Upcoming Chennai Metro's Orange Line metro station

Bharathidasan Road is an upcoming underground metro station on the East-West Corridor of the Yellow Line of Chennai Metro in Chennai, India. This metro station will be among the 30 stations of Corridor IV and 12 underground stations along Corridor IV of the Chennai Metro, Poonamallee Bypass–Lighthouse stretch. This metro station is slated to be commercialized on June 2028.

==History==
In February 2021, Chennai Metro Rail Limited (CMRL) initiated the bidding process for the construction of this Bharathidasan Road metro station, which falls within the underground stretch from Light House to Bharathidasan Road, forming part of Corridor 4 under Phase 2 of the Chennai Metro project.

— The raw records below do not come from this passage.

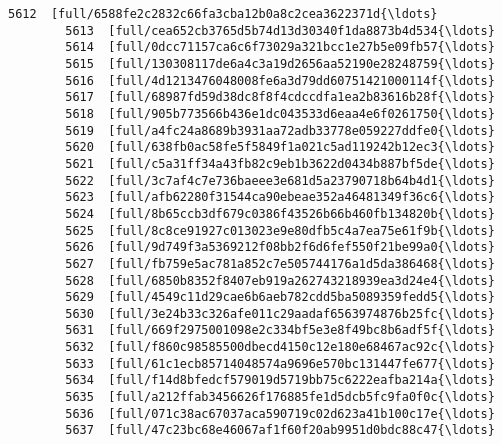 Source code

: \documentclass[11pt]{article}
\begin{document}
\begin{Verbatim}[commandchars=\\\{\}]
        5612  [full/6588fe2c2832c66fa3cba12b0a8c2cea3622371d{\ldots}   
        5613  [full/cea652cb3765d5b74d13d30340f1da8873b4d534{\ldots}   
        5614  [full/0dcc71157ca6c6f73029a321bcc1e27b5e09fb57{\ldots}   
        5615  [full/130308117de6a4c3a19d2656aa52190e28248759{\ldots}   
        5616  [full/4d1213476048008fe6a3d79dd60751421000114f{\ldots}   
        5617  [full/68987fd59d38dc8f8f4cdccdfa1ea2b83616b28f{\ldots}   
        5618  [full/905b773566b436e1dc043533d6eaa4e6f0261750{\ldots}   
        5619  [full/a4fc24a8689b3931aa72adb33778e059227ddfe0{\ldots}   
        5620  [full/638fb0ac58fe5f5849f1a021c5ad119242b12ec3{\ldots}   
        5621  [full/c5a31ff34a43fb82c9eb1b3622d0434b887bf5de{\ldots}   
        5622  [full/3c7af4c7e736baeee3e681d5a23790718b64b4d1{\ldots}   
        5623  [full/afb62280f31544ca90ebeae352a46481349f36c6{\ldots}   
        5624  [full/8b65ccb3df679c0386f43526b66b460fb134820b{\ldots}   
        5625  [full/8c8ce91927c013023e9e80dfb5c4a7ea75e61f9b{\ldots}   
        5626  [full/9d749f3a5369212f08bb2f6d6fef550f21be99a0{\ldots}   
        5627  [full/fb759e5ac781a852c7e505744176a1d5da386468{\ldots}   
        5628  [full/6850b8352f8407eb919a262743218939ea3d24e4{\ldots}   
        5629  [full/4549c11d29cae6b6aeb782cdd5ba5089359fedd5{\ldots}   
        5630  [full/3e24b33c326afe011c29aadaf6563974876b25fc{\ldots}   
        5631  [full/669f2975001098e2c334bf5e3e8f49bc8b6adf5f{\ldots}   
        5632  [full/f860c98585500dbecd4150c12e180e68467ac92c{\ldots}   
        5633  [full/61c1ecb85714048574a9696e570bc131447fe677{\ldots}   
        5634  [full/f14d8bfedcf579019d5719bb75c6222eafba214a{\ldots}   
        5635  [full/a212ffab3456626f176885fe1d5dcb5fc9fa0f0c{\ldots}   
        5636  [full/071c38ac67037aca590719c02d623a41b100c17e{\ldots}   
        5637  [full/47c23bc68e46067af1f60f20ab9951d0bdc88c47{\ldots}   
        

\end{Verbatim}
\end{document}
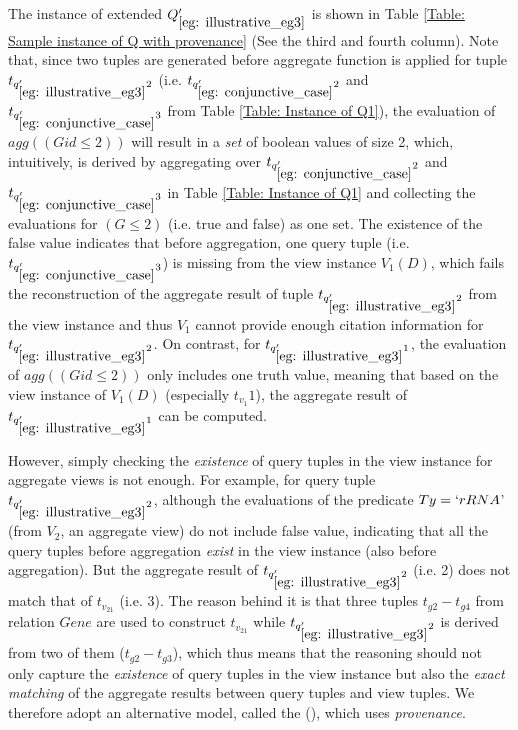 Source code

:\begin{example}
The instance of extended $Q_{\ref{eg: illustrative_eg3}}'$ is shown in Table \ref{Table: Sample instance of Q with provenance} (See the third and fourth column). Note that, since two tuples are generated before aggregate function is applied for tuple $t_{q_{\ref{eg: illustrative_eg3}}'2}$ (i.e. $t_{q_{\ref{eg: conjunctive_case}}'2}$ and $t_{q_{\ref{eg: conjunctive_case}}'3}$ from Table \ref{Table: Instance of Q1}), the evaluation of $agg((Gid\leq2))$ will result in a {\em set} of boolean values of size 2, which, intuitively, is derived by aggregating over $t_{q_{\ref{eg: conjunctive_case}}'2}$ and $t_{q_{\ref{eg: conjunctive_case}}'3}$ in Table \ref{Table: Instance of Q1} and collecting the evaluations for $(G\leq 2)$ (i.e. true and false) as one set. The existence of the false value indicates that before aggregation, one query tuple (i.e. $t_{q_{\ref{eg: conjunctive_case}}'3}$) is missing from the view instance $V_1(D)$, which fails the reconstruction of the aggregate result of tuple $t_{q_{\ref{eg: illustrative_eg3}}'2}$ from the view instance and thus $V_1$ cannot provide enough citation information for $t_{q_{\ref{eg: illustrative_eg3}}'2}$. On contrast, for $t_{q_{\ref{eg: illustrative_eg3}}'1}$, the evaluation of $agg((Gid\leq2))$ only includes one truth value, meaning that based on the view instance of $V_1(D)$ (especially $t_{v_1}1$), the aggregate result of $t_{q_{\ref{eg: illustrative_eg3}}'1}$ can be computed.


However, simply checking the {\em existence} of query tuples in the view instance for aggregate views is not enough. For example, for query tuple $t_{q_{\ref{eg: illustrative_eg3}}'2}$, although the evaluations of the predicate $Ty=`rRNA$' (from $V_2$, an aggregate view) do not include false value, indicating that all the query tuples before aggregation {\em exist} in the view instance (also before aggregation). But the aggregate result of $t_{q_{\ref{eg: illustrative_eg3}}'2}$ (i.e. 2) does not match that of $t_{v_21}$ (i.e. 3). The reason behind it is that three tuples $t_{g2}-t_{g4}$ from relation $Gene$ are used to construct $t_{v_21}$ while $t_{q_{\ref{eg: illustrative_eg3}}'2}$ is derived from two of them ($t_{g2}-t_{g3}$), which thus means that the reasoning should not only capture the {\em existence} of query tuples in the view instance but also the {\em exact matching} of the aggregate results between query tuples and view tuples.
We therefore adopt an alternative model, called the {\em \pbafull} ({\em \pba}), which uses {\em provenance}.


\end{example}
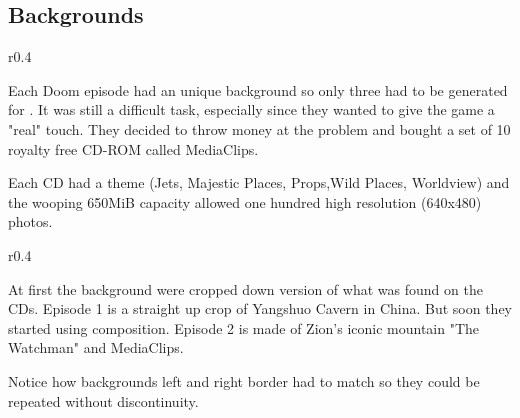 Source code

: \subsection{Backgrounds}

\begin{wrapfigure}[7]{r}{0.4\textwidth}
\centering
{}
\end{wrapfigure}

Each Doom episode had an unique background so only three had to be generated for . It was still a difficult task, especially since they wanted to give the game a "real" touch. They decided to throw money at the problem and bought a set of 10 royalty free CD-ROM called MediaClips.\\
\par Each CD had a theme (Jets, Majestic Places, Props,Wild Places, Worldview) and the wooping 650MiB capacity allowed one hundred high resolution (640x480) photos.\\
\par

\begin{wrapfigure}[7]{r}{0.4\textwidth}
\centering
{}
\end{wrapfigure}

At first the background were cropped down version of what was found on the CDs. Episode 1 is a straight up crop of Yangshuo Cavern in China. But soon they started using composition. Episode 2 is made of Zion's iconic mountain "The Watchman" and  MediaClips.\\
\par

Notice how backgrounds left and right border had to match so they could be repeated without discontinuity.\\
\par
{}\\
\par
{}\\


\begin{minipage}{\textwidth}
\end{minipage}






\begin{minipage}{\textwidth}
{}
\end{minipage}
\par






\begin{minipage}{\textwidth}
\par
{}
\end{minipage}


\begin{minipage}{\textwidth}
\par
{}
\end{minipage}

Apart from this metro station, this package includes three other stations, namely Light House, Kutchery Road and Alwarpet. The tender attracted competitive bids from major infrastructure firms including ITD Cementation India Ltd., Larsen & Toubro (L&T), Gulermak, Shanghai Tunnel Engineering Co. Ltd. (STEC), and a joint venture of J Kumar Infraprojects–Patel Infrastructure.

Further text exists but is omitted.